Do I have the right frame of reference to see this problem? And how can I shift my frame of reference to see it through a different lens through somebody else’s eyes. And that comes down to curiosity too, right? And truth seeking, because I want to see the world through your eyes. I want to see what it looks like, see what you think. I don’t have to agree with it. And I think that’s where people instantly tune out they’re, oh, I don’t agree with the way that you… No, I want to understand how you see the problem. What interconnections you see what variables you see and it’s through that reflection that I’m going to get more insight into the problem.

Kunal: It’s funny, you were saying this. All the people who are seemingly very good at decisions, they tend to have multiple personalities in thinking about situations. They can almost think like five different people at the same time and they can become different people and see blind spots of that.

Shane: And explain the problem exactly through the lens of that person.


A culture of high performers

Shane: Well, it is so fascinating, right? Because there’s attracting high slope individuals, there’s retaining high slope individuals. And then there’s a sort of natural selection where if you allow a certain number of people who are average or low slope, if you will, to permeate the organization, it changes the environment. Basically another way of saying high performers want to work with high performers.

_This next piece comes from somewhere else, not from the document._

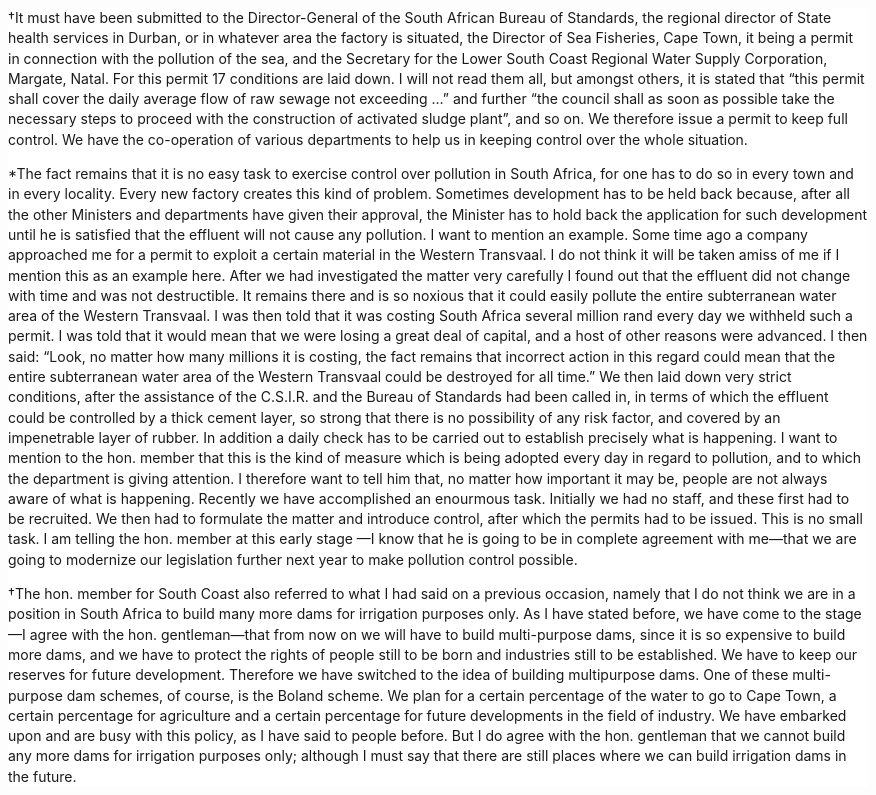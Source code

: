 <p>&#x2020;It must have been submitted to the Director-General of the South African Bureau of Standards, the regional director of State health services in Durban, or in whatever area the factory is situated, the Director of Sea Fisheries, Cape Town, it being a permit in connection with the pollution of the sea, and the Secretary for the Lower South Coast Regional Water Supply Corporation, Margate, Natal. For this permit 17 conditions are laid down. I will not read them all, but amongst others, it is stated that &#x201C;this permit shall cover the daily average flow of raw sewage not exceeding &#x2026;&#x201D; and further &#x201C;the council shall as soon as possible take the necessary steps to proceed with the construction of activated sludge plant&#x201D;, and so on. We therefore issue a permit to keep full control. We have the co-operation of various departments to help us in keeping control over the whole situation.</p>

<p>*The fact remains that it is no easy task to exercise control over pollution in South Africa, for one has to do so in every town and in every locality. Every new factory creates this kind of problem. Sometimes development has to be held back because, after all the other Ministers and departments have given their approval, the Minister has to hold back the application for such development until he is satisfied that the effluent will not cause any pollution. I want to mention an example. Some time ago a company approached me for a permit to exploit a certain material in the Western Transvaal. I do not think it will be taken amiss of me if I mention this as an example here. After we had investigated the matter very carefully I found out that the effluent did not change with time and was not destructible. It remains there and is so noxious that it could easily pollute the entire subterranean water area of the Western Transvaal. I was then told that it was costing South Africa several million rand every day we withheld such a permit. I was told that it would mean that we were losing a great deal of capital, and a host of other reasons were advanced. I then said: &#x201C;Look, no matter how many millions it is costing, the fact remains that incorrect action in this regard could mean that the entire subterranean water area of the Western Transvaal could be destroyed for all time.&#x201D; We then laid down very strict conditions, after the assistance of the C.S.I.R. and the Bureau of Standards had been called in, in terms of which the effluent could be controlled by a thick cement layer, so strong that there is no possibility of any risk factor, and covered by an impenetrable layer of rubber. In <span class="col_5921-5922" refersTo="page_0028"/>addition a daily check has to be carried out to establish precisely what is happening. I want to mention to the hon. member that this is the kind of measure which is being adopted every day in regard to pollution, and to which the department is giving attention. I therefore want to tell him that, no matter how important it may be, people are not always aware of what is happening. Recently we have accomplished an enourmous task. Initially we had no staff, and these first had to be recruited. We then had to formulate the matter and introduce control, after which the permits had to be issued. This is no small task. I am telling the hon. member at this early stage &#x2014;I know that he is going to be in complete agreement with me&#x2014;that we are going to modernize our legislation further next year to make pollution control possible.</p>

<p>&#x2020;The hon. member for South Coast also referred to what I had said on a previous occasion, namely that I do not think we are in a position in South Africa to build many more dams for irrigation purposes only. As I have stated before, we have come to the stage&#x2014;I agree with the hon. gentleman&#x2014;that from now on we will have to build multi-purpose dams, since it is so expensive to build more dams, and we have to protect the rights of people still to be born and industries still to be established. We have to keep our reserves for future development. Therefore we have switched to the idea of building multipurpose dams. One of these multi-purpose dam schemes, of course, is the Boland scheme. We plan for a certain percentage of the water to go to Cape Town, a certain percentage for agriculture and a certain percentage for future developments in the field of industry. We have embarked upon and are busy with this policy, as I have said to people before. But I do agree with the hon. gentleman that we cannot build any more dams for irrigation purposes only; although I must say that there are still places where we can build irrigation dams in the future.</p>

And if people see, if you’re working with somebody who is a high performer, you are better, right? The standards are raised, even if you’re an average, you’re slightly above average now because you want to work harder. You’re learning more, you’re excited to go to work. It becomes less of a job and you’re more all in, but the minute a high performer is surrounded by people who are mediocre performers. They want to leave, they get frustrated, they get cynical. There’s a clock on how long that they stay in that organization or a clock on how long they stay engaged.

Kunal: Yeah. And therefore, companies who obsess for revenue per employee naturally retain talent density a lot more by design because they do not kind of regress to mean if you will, in many ways. Because mean is unfortunately very, very boring for high performers, because imagine you are in all hands or a town hall and the quality of questions have become so terrible. You’re like, whose company is this?

In my personal experience, high performers will also get worse in such an environment. Their standards get a bit lower, they care and try a bit less. If they stay at the company they’ll inevitably regress to the mean. If you notice this yourself, it’s time to switch to a different culture, or you’ll be suppressing your potential.